Example 16. S- (3-((3-Chloro-1-(pyridin-3-yl)-1 H -pyrazol-4-yl)(ethyl)amino)-3-oxopropyl)sulfide Alternative preparation of acetate (IIId)

S- (3-((3-chloro-1-(pyridin-3-yl)-1H-pyrazol-4-yl)amino)-3-oxopropyl)thioacetic acid under nitrogen atmosphere The ester (0.8 g, 2.46 mmol), DMF (5 mL) and cesium carbonate (1.85 g, 5.66 mmol) were charged in a 25 mL round bottom flask. EtI (0.25 mL, 3.1 mmol) was added to the suspension and the mixture was stirred at room temperature for 12 h. The reaction mixture was transferred to aq. EtOAc (EtOAc) The combined organic layers (25mL) and washed with brine, dried over anhydrous Na ₂ SO _4, and concentrated under a reduced pressure environment. The residue was purified by EtOAc EtOAc (EtOAc) _{^{1 H NMR (400MHz, CDCl 3}} ): 8.95 (s, 1H), 8.61 (d, J = 4.6Hz, 1H), 8.05 (d, J = 8.3Hz, 1H), 7.99-7.88 (m, 1H), 7.45 (m, 1H), 3.70 (q, J = 6.9 Hz, 2H), 3.10 (t, J = 6.9 Hz, 2H), 2.44 (t, J = 6.9 Hz, 2H), 2.27 (s, 3H), 1.15 (t, J = 7.2 Hz, 3H). ESI-MS m/z 353.06 ([M+H] ⁺ ).

Example 17. N- (3-Chloro-1-(pyridin-3-yl)-1 H H-pyrazol-4-yl) -N -ethyl-3-((3,3,3-trifluoropropane) Preparation of thiol)propanamide (Vd)
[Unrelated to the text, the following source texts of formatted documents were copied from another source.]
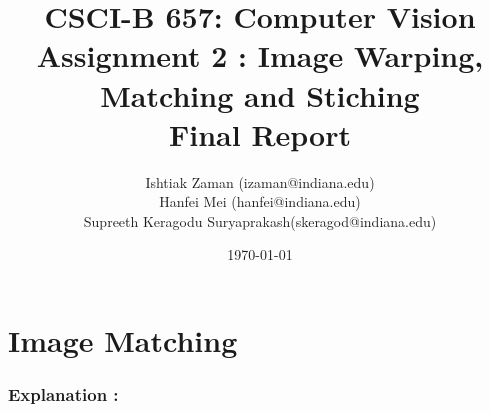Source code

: \documentclass{article}
\begin{document}
\title{CSCI-B 657: Computer Vision \\ Assignment 2 : Image Warping, Matching and Stiching \\ Final Report}         %
	\author{Ishtiak Zaman (izaman@indiana.edu) \\ Hanfei Mei (hanfei@indiana.edu) \\Supreeth Keragodu Suryaprakash(skeragod@indiana.edu)}        %
	\date{\today}          %
	\maketitle
	
	\makeatother
	
	\pagestyle{plain}
		\part{Image Matching}
	
	\section{Explanation : }
	
\end{document}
S- (3-((3-chloro-1-(pyridin-3-yl)-1 H -pyrazol-4-yl)(ethyl)amino)-3-oxopropyl)thio-ethyl The acid ester (1.6 g, 4.54 mmol) and methanol (30 mL) were filled in a 50 mL round bottom flask. The mixture was purged with a stream of nitrogen for 15 minutes. Sodium methoxide (0.735 g, 13.6 mmol) was added and the suspension was stirred under nitrogen for 5 min. 1,1,1-Trifluoro-3-iodopropane (1.6 mL, 13.6 mmol) was added and the reaction was heated at 50 ° C for 4 h, then HPLC analysis showed S- (3-((3-chloro-1-) Pyridin-3-yl)-1 H -pyrazol-4-yl)(ethyl)amino)-3-oxopropyl)thioacetate is completely converted to the product. The reaction was cooled to room temperature and transferred to a sep. funnel, EtOAc (EtOAc) The layers were separated and the aqueous extracted with EtOAc (50 mL). The combined organic layers (25mL) and washed with brine, dried over anhydrous Na ₂ SO _4, and concentrated under a reduced pressure environment. The residue was purified by flash column chromatography (20-100%EtOAcEtOAcEtOAc 82%, HPLC purity 97%). Melting point 79-80 ° C. _{^{1 H NMR (400MHz, CDCl 3}} ): 8.94 (s, 1H), 8.62 (d, J = 4.6Hz, 1H), 8.04 (d, J = 9.3Hz, 1H), 7.97 (s, 1H), 7.45 ( m,1H), 3.70 (q, J = 7.0 Hz, 2H), 2.83 (t, J = 7.2 Hz, 2H), 2.70-2.57 (m, 2H), 2.43 (t, J = 7.2 Hz, 2H), 2.40-2.27 (m, 2H), 1.15 (t, J = 7.1 Hz, 3H). ESIMS m/z 406.9 ([M+H] ⁺ ).

Example 18. N- (3-Chloro-1-(pyridin-3-yl)-1 H -pyrazol-4-yl) -N -ethyl-3-((3,3,3-trifluoropropyl) Alternative preparation of thio)propionamide (Vd)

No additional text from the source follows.